▶ WORK INSTRUCTION
Copy out, from the entries below, each line holding the string "transactions".

▶ SUPPLIED RECORDS
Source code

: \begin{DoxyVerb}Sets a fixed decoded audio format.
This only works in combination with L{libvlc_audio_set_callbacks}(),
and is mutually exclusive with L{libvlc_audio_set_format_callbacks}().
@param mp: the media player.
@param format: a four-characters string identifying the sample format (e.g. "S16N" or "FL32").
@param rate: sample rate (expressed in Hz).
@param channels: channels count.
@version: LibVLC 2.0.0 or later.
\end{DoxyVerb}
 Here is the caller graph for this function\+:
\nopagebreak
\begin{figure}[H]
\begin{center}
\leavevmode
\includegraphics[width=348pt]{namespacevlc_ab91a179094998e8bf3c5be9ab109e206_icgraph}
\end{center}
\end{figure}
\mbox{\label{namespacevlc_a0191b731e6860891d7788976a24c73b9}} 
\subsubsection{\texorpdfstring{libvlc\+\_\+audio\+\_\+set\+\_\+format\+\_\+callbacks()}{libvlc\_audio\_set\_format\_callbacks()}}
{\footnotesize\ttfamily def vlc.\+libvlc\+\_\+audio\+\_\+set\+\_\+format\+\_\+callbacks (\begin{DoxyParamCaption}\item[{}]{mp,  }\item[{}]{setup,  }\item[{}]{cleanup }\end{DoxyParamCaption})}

==

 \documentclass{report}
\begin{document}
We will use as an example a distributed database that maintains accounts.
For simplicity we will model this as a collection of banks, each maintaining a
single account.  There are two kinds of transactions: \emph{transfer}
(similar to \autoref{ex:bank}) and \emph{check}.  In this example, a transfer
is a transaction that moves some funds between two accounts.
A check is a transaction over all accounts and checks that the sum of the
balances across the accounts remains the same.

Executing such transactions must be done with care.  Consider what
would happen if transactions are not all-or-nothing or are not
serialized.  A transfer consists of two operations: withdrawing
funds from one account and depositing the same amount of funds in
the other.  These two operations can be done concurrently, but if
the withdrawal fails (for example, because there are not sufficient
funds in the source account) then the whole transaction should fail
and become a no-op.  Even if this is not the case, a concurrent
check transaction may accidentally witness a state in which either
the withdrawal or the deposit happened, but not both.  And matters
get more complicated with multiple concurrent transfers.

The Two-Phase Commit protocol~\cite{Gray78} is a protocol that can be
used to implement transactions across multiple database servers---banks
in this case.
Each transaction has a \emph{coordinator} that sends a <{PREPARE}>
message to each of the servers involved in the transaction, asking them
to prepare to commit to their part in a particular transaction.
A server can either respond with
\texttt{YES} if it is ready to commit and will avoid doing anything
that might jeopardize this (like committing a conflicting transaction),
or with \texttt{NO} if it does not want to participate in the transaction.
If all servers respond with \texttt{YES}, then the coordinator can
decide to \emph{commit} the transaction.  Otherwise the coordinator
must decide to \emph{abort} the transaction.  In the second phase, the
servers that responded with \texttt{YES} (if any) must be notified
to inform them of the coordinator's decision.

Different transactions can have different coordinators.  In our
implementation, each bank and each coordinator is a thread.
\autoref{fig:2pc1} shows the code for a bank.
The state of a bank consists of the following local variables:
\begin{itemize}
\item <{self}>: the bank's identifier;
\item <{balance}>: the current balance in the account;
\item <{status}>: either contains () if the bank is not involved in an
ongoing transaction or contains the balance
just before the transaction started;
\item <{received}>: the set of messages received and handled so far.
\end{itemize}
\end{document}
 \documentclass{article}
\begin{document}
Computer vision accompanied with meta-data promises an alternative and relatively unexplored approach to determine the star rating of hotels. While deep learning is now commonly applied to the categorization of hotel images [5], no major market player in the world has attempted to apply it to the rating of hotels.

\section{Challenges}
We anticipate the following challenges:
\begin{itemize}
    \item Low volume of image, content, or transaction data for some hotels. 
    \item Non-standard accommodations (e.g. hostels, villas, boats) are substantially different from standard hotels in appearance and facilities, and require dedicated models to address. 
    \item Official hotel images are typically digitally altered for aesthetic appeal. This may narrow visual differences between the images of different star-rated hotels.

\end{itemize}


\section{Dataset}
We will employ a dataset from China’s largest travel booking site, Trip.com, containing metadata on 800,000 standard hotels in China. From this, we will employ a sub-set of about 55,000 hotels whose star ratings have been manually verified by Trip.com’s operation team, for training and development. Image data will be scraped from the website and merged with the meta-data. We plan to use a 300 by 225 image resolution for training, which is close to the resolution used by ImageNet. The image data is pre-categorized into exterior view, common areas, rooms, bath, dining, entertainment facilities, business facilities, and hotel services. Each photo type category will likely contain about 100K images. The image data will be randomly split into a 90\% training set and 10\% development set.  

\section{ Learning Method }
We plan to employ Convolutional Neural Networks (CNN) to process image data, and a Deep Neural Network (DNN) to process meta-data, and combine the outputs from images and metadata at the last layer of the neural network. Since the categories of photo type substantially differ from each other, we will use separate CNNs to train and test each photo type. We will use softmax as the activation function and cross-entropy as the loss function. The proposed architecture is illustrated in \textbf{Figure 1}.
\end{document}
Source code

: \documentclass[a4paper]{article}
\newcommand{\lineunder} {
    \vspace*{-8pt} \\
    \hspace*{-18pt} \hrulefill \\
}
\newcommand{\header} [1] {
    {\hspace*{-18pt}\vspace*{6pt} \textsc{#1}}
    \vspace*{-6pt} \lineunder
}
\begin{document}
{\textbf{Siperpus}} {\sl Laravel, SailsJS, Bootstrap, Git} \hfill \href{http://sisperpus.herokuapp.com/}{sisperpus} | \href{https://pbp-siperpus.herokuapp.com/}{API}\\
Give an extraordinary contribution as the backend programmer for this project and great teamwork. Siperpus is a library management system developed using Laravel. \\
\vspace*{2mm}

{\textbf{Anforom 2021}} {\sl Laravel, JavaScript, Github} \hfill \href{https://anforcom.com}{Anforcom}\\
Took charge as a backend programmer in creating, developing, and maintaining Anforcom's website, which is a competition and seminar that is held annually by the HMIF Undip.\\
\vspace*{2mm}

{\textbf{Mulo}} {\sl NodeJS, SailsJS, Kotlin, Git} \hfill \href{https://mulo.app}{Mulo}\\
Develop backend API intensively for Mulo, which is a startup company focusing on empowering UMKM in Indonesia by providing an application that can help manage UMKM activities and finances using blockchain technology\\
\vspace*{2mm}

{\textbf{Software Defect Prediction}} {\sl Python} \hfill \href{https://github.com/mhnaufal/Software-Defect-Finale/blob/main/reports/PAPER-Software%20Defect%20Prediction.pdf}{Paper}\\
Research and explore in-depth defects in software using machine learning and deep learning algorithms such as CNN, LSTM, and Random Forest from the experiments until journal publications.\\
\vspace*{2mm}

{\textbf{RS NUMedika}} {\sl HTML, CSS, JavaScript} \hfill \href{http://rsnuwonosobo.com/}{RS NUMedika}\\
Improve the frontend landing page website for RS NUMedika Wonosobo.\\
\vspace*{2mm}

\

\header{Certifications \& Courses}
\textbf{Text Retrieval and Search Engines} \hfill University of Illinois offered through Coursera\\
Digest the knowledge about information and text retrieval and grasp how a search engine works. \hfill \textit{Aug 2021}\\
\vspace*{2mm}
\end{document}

▶ RESPONSE TO THE TASK
single account.  There are two kinds of transactions: \emph{transfer}
Executing such transactions must be done with care.  Consider what
would happen if transactions are not all-or-nothing or are not
used to implement transactions across multiple database servers---banks
Different transactions can have different coordinators.  In our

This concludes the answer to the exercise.